- **WORK INSTRUCTIONS**
From the records, return each line that has the word "Result" in it.

- **PROVIDED MATERIAL**
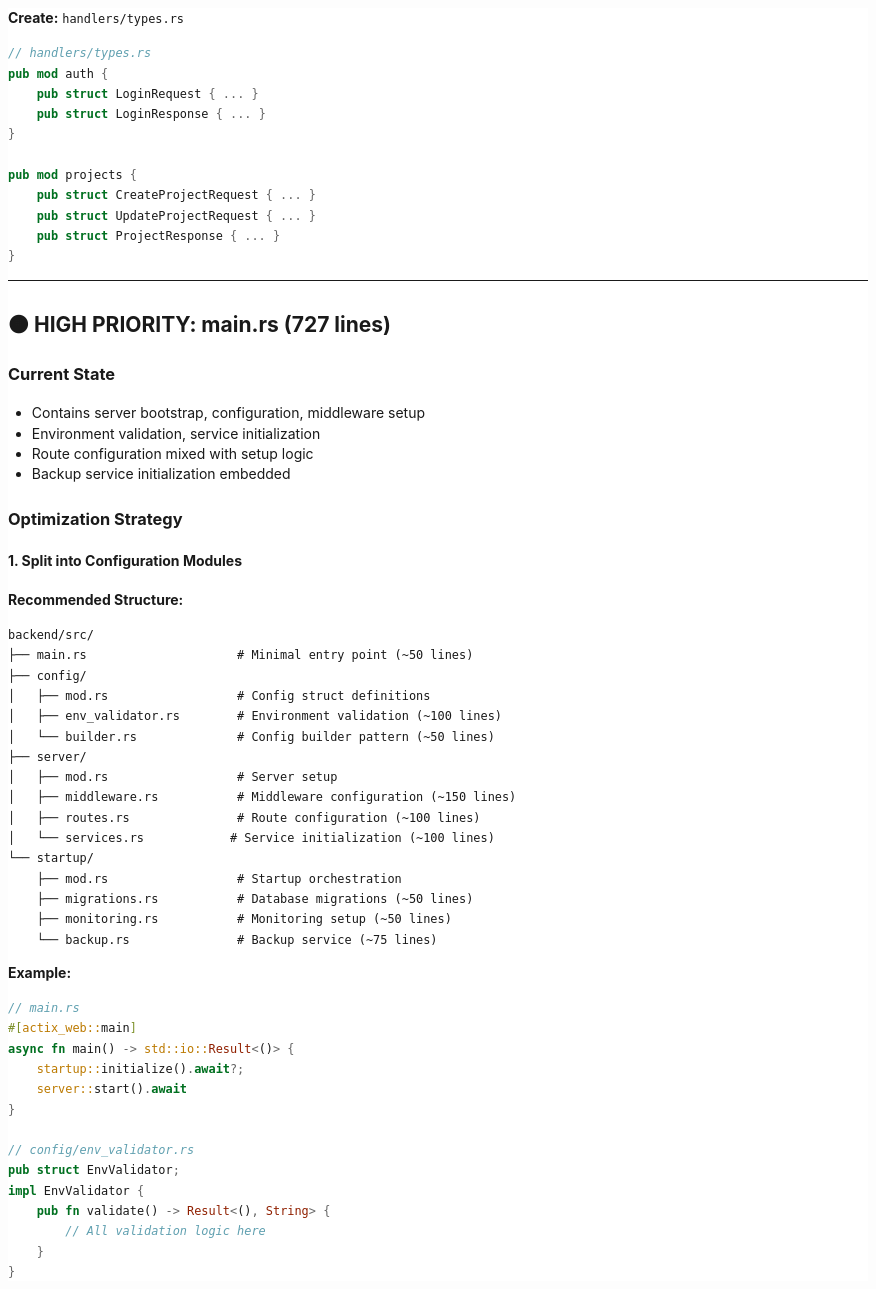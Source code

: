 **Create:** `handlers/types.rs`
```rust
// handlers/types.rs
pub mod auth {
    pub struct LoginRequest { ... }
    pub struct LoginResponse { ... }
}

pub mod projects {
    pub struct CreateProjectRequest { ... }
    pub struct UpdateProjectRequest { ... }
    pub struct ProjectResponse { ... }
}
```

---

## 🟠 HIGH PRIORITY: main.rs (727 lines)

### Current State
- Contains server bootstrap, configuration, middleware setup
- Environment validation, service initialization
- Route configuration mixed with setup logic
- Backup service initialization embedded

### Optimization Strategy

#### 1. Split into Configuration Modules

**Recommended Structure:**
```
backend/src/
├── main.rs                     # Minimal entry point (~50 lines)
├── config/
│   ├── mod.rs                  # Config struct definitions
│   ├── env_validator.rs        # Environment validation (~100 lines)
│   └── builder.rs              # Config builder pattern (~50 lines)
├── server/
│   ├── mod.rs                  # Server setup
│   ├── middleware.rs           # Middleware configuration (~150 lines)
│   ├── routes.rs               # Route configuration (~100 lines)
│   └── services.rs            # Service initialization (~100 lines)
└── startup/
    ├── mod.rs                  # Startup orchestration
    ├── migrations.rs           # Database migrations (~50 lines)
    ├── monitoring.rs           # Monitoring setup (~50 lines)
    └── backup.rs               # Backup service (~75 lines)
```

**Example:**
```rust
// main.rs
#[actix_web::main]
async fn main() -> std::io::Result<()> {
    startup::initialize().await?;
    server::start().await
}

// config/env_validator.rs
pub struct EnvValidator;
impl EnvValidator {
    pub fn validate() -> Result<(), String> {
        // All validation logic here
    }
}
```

- **RESPONSE AREA**
async fn main() -> std::io::Result<()> {
    pub fn validate() -> Result<(), String> {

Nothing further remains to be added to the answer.